Mike Mussina gives his speech during the Baseball Hall of...

Mike Mussina gives his speech during the Baseball Hall of Fame induction ceremony at Clark Sports Center on Sunday, in upstate Cooperstown. Credit: Getty Images/Jim McIsaac

COOPERSTOWN, N.Y. — Mike Mussina called himself a “small-town boy.” He never wanted to go to New York, or at least not originally, he said. He didn’t win 300 games, he never won a Cy Young Award and he didn’t strike out 3,000 batters, he pointed out Sunday.

He doesn’t have a glittery World Series ring to flash during Old-Timers’ Day, either.

Of course, all of this is significant because Mussina was saying these things surrounded by some of the very best to play the game, as one of the best to ever play the game. His Hall of Fame speech was in turn nostalgic and self-effacing. It spoke of a career that started as a passion for Wiffle ball in rural Pennsylvania and then spanned 18 seasons in the major leagues.

What Mussina, 50, did not mention: He was a five-time All-Star and a seven-time Gold Glove winner and had 270 wins. Only once — his final season, 2008 — did he win 20 games, but he had 18 or 19 five times and won at least 15 games 11 times.

A vintage, wry Mussina quote: “I’m standing up here with some of the best to ever play the game. Some were my teammates; some were former opponents, and some I grew up watching on television. So the obvious questions are: What am I doing up here and how in the world did this happen?”

Well, he earned 76.6 percent of the vote from qualified members of the Baseball Writers’ Association of America. It took six years, which, if you’re to believe Mussina, is much sooner than he expected.

The player called Moose earned “Moooooooose” chants instead of cheers, and he thanked everyone from high school coaches and college coaches, to teammates and family members, to his mom, who let him quit his piano lessons and made sure he got to baseball practice.

He told the story of being 8 years old and taking his bike to his first organized practice.

“I was so excited to go, I was so early, that no one else was there,” Mussina said. So he got back on his bike and went home.

“My mom looked at me and asked the obvious question: ‘What are you doing here? . . . Get back on your bike and get back on the field.’ Luckily, I did.”

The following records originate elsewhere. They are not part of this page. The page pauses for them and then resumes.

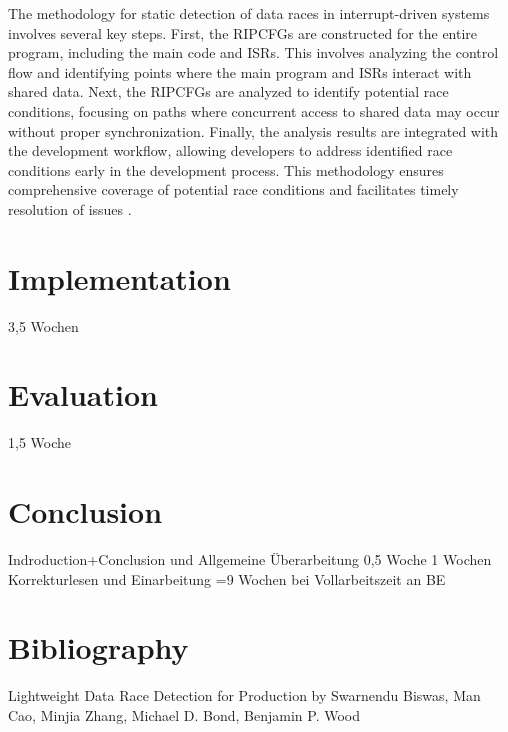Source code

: \documentclass[
fancyheadings, %
%
%
]{stsreprt}
\begin{document}
{The methodology for static detection of data races in interrupt-driven systems involves several key steps. First, the RIPCFGs are constructed for the entire program, including the main code and ISRs. This involves analyzing the control flow and identifying points where the main program and ISRs interact with shared data. Next, the RIPCFGs are analyzed to identify potential race conditions, focusing on paths where concurrent access to shared data may occur without proper synchronization. Finally, the analysis results are integrated with the development workflow, allowing developers to address identified race conditions early in the development process. This methodology ensures comprehensive coverage of potential race conditions and facilitates timely resolution of issues \cite{wang2020}.





\chapter{Implementation}
3,5 Wochen
\chapter{Evaluation}
1,5 Woche 
\chapter{Conclusion}
Indroduction+Conclusion und Allgemeine Überarbeitung 0,5 Woche
1 Wochen Korrekturlesen und Einarbeitung
=9 Wochen bei Vollarbeitszeit an BE
\appendix
}
\backmatter{}
\chapter{Bibliography}
Lightweight Data Race Detection for Production by Swarnendu Biswas, Man Cao, Minjia Zhang, Michael D. Bond, Benjamin P. Wood
\end{document}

That took him to Little League, and high school baseball, then Stanford and an NCAA championship. And then to the Orioles and the Yankees and now Cooperstown, where his plaque will live just above Mariano Rivera’s.

“For the longest time when I was in Baltimore, I said I’d never play in New York,” said Mussina, who played 10 seasons with the Orioles and wears a blank hat on his plaque. “I’m a small-town boy and that place was too much for me. Obviously, I changed my mind, mostly because Joe Torre called me.”  

Also, it turned out it wasn’t too much for him. Torre, in the introductory video, recalled Mussina’s first-ever relief performance: runners at the corners, none out in the fourth, Red Sox leading 4-0 in Game 7 of the 2003 ALCS. After relieving Roger Clemens, Mussina got out of it and pitched three scoreless innings before Aaron Boone homered in the 11th to send the Yankees to the World Series.

“He has no expression on his face, he comes in businesslike, takes the ball from me,” Torre said. “I put so much more weight on pitching the important games . . . To me, Moose is as good as any of them.”

It was an iconic moment, and one that’s stayed in the public baseball consciousness despite the lack of Cy Young Awards and the decision to retire before he got to 300 wins.

“Since I received the incredible and surprising news of my election to the Hall of Fame back in January, I spent a lot of time reflecting on my journey to Cooperstown,” said Mussina, ever the thinker. “I was never fortunate enough to win a Cy Young Award or be a World Series champion. I didn’t win 300 games or strike out 3,000 batters. And while my opportunities for those achievements are in the past, today I get to be part of the National Baseball Hall of Fame . . .

“Maybe I was saving up from all those almost achievements for one last push, and this time I made it.”

How about that: a starter who saved the best for last.